▶ **Exercise inputs**
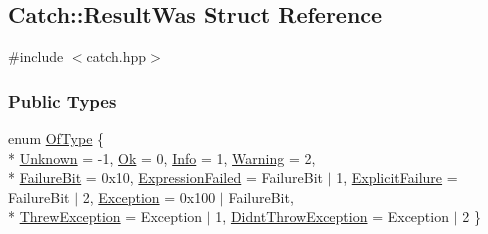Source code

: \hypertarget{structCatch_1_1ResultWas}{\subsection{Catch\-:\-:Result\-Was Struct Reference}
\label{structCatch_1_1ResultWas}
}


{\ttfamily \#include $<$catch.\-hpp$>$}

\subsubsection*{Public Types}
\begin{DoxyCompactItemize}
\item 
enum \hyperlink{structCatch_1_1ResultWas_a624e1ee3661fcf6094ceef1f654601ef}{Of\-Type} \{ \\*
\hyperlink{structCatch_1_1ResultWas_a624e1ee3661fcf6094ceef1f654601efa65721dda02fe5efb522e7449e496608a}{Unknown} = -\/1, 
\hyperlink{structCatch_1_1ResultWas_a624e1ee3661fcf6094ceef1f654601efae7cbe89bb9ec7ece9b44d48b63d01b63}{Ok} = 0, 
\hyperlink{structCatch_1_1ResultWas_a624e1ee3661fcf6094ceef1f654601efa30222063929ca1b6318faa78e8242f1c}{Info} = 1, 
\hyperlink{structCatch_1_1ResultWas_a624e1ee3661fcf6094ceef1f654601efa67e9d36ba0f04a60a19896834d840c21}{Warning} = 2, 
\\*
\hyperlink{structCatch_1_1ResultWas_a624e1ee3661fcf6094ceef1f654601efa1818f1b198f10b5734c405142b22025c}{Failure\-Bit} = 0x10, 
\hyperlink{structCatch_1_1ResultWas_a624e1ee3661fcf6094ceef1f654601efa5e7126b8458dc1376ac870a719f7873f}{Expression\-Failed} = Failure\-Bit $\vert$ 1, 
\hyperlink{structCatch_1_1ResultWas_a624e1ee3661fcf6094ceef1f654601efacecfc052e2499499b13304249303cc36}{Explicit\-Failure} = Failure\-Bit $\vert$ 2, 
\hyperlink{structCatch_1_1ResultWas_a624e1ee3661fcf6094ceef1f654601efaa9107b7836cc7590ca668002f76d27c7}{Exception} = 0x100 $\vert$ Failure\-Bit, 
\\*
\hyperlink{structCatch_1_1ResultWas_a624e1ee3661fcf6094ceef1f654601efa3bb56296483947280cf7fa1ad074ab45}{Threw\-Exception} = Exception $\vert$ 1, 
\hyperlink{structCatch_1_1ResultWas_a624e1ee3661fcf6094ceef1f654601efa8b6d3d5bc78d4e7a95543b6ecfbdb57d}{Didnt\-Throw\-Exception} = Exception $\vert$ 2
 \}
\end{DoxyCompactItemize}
...
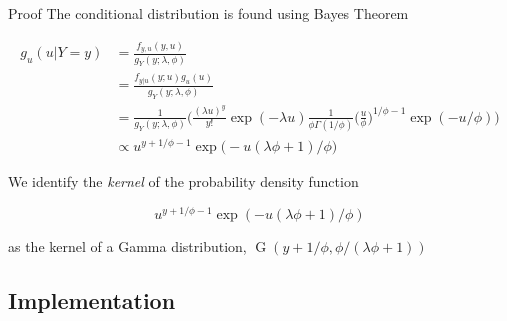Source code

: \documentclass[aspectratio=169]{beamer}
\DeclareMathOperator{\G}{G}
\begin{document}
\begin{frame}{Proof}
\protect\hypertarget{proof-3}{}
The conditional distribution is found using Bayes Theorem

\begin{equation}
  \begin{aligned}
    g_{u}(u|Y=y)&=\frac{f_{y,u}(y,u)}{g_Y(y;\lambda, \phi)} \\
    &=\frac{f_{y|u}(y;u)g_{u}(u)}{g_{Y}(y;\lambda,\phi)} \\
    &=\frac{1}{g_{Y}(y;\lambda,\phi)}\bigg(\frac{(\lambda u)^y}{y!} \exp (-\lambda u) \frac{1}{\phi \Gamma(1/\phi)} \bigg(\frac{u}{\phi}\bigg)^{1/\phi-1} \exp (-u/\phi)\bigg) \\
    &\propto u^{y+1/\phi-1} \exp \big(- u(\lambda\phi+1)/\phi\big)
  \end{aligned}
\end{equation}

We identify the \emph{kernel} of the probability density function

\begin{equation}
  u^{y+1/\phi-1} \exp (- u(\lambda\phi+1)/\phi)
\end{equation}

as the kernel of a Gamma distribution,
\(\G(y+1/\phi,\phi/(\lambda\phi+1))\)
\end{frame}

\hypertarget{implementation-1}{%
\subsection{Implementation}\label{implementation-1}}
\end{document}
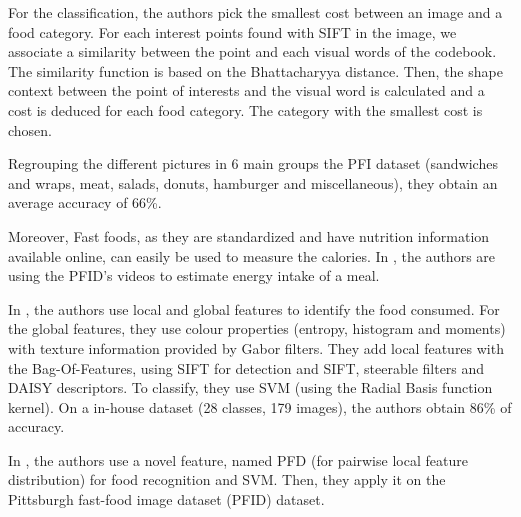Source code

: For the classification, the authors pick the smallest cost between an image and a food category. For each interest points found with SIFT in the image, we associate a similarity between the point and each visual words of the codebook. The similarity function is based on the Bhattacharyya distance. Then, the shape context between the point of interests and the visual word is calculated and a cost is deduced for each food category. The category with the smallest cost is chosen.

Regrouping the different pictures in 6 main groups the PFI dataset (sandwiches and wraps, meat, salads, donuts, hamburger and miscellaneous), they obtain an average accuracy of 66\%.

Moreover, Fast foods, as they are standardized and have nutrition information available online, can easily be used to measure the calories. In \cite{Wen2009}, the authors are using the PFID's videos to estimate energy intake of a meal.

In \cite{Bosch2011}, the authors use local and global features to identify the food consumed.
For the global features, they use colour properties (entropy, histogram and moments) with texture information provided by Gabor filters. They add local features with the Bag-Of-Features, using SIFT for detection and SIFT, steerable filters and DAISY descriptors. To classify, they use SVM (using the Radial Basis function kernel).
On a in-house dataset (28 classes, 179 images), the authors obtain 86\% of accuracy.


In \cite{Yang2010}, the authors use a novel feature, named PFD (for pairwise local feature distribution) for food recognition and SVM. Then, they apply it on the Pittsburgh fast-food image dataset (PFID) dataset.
---
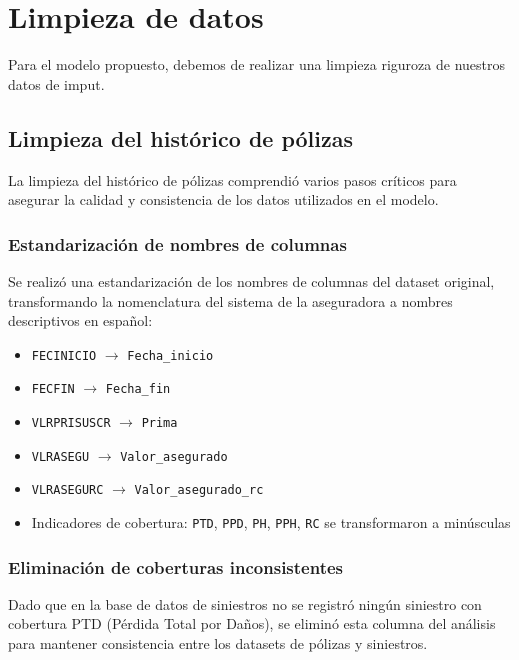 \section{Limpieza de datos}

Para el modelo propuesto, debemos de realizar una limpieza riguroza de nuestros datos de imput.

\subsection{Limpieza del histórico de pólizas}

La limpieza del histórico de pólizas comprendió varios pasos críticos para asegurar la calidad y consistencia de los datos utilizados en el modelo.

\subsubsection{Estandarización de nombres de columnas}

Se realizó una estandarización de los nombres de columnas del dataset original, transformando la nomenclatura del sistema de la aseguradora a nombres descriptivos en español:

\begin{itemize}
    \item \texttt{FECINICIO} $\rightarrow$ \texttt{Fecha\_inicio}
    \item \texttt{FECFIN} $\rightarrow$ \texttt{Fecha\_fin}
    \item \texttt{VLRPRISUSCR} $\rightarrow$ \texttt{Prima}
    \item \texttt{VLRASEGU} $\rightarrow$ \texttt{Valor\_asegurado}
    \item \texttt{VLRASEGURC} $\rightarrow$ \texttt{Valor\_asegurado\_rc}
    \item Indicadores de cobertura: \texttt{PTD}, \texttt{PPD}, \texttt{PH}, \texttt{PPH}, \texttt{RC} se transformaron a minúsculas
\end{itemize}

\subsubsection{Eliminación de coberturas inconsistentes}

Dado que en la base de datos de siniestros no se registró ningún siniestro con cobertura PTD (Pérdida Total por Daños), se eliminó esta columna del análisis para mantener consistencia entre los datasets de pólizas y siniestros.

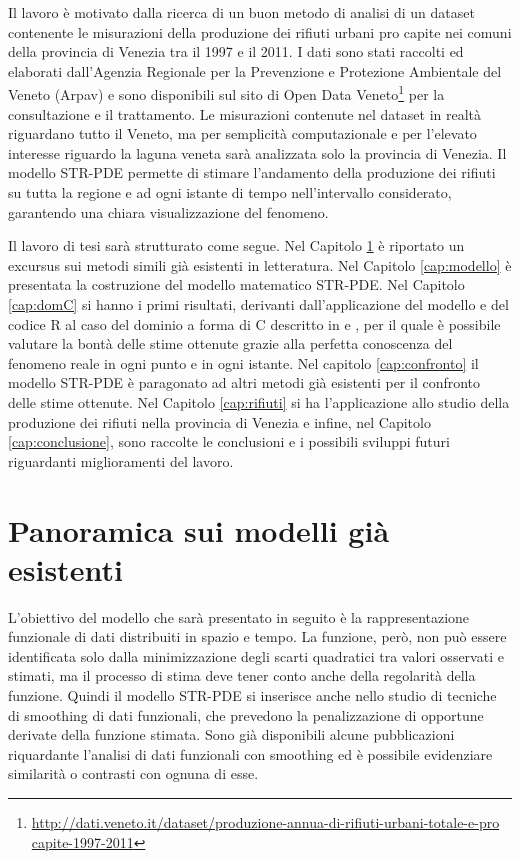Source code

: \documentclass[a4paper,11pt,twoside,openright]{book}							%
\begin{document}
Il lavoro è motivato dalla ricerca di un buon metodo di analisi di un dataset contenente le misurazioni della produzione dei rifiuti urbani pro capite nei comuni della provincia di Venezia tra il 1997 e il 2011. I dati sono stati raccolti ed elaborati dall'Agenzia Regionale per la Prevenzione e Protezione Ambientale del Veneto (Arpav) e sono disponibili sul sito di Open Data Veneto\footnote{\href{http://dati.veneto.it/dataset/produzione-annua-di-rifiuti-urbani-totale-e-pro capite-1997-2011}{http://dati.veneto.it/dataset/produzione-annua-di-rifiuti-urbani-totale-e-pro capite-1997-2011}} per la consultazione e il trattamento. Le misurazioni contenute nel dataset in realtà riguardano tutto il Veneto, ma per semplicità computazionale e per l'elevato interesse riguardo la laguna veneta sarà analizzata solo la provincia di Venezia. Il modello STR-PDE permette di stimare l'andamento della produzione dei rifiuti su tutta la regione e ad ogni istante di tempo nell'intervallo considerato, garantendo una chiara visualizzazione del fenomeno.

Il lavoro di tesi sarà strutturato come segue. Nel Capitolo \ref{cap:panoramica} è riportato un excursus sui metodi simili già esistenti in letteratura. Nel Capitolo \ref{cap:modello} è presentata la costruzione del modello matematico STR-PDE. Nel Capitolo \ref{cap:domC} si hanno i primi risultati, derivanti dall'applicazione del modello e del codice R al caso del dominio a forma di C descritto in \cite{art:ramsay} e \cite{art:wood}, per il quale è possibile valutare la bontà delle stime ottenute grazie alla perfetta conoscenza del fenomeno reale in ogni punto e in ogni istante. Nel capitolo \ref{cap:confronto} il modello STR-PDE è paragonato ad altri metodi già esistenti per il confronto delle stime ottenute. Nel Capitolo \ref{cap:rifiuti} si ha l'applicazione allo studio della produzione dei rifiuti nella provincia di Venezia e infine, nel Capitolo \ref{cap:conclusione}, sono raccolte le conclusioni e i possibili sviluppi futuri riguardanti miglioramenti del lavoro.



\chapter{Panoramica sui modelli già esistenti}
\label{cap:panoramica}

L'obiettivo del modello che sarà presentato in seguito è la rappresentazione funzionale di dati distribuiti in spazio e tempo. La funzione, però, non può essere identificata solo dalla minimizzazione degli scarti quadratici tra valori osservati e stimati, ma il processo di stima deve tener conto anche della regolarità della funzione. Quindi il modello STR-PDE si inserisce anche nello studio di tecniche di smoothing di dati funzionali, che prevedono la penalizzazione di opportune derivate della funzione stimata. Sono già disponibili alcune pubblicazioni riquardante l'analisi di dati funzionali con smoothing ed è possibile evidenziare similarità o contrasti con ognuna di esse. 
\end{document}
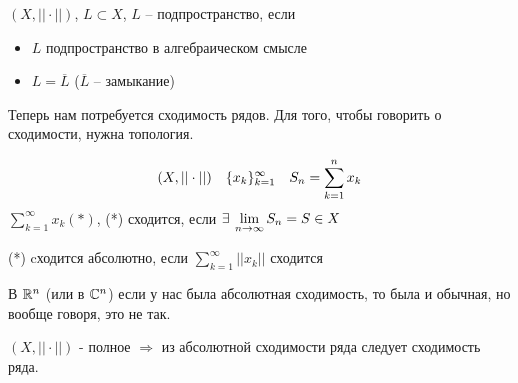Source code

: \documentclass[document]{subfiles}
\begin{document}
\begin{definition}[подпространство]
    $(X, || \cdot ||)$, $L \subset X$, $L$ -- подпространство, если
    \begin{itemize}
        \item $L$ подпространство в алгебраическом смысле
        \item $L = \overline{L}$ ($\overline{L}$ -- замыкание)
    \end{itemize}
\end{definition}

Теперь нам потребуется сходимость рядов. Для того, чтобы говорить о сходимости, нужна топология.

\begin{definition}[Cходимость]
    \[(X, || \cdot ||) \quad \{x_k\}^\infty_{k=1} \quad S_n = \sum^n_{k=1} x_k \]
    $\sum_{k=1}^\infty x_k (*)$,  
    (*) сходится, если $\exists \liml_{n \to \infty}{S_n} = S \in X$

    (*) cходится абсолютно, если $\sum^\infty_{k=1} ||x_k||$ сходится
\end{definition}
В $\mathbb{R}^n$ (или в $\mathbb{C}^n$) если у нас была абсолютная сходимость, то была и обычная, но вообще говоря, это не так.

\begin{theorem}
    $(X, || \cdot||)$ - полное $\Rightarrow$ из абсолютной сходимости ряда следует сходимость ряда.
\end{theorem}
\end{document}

▶ **What is needed**
Could you please find every line of the listing above holding the string "kernel" and copy it?

▶ **Task response**
We identify the \emph{kernel} of the probability density function
as the kernel of a Gamma distribution,
For the global features, they use colour properties (entropy, histogram and moments) with texture information provided by Gabor filters. They add local features with the Bag-Of-Features, using SIFT for detection and SIFT, steerable filters and DAISY descriptors. To classify, they use SVM (using the Radial Basis function kernel).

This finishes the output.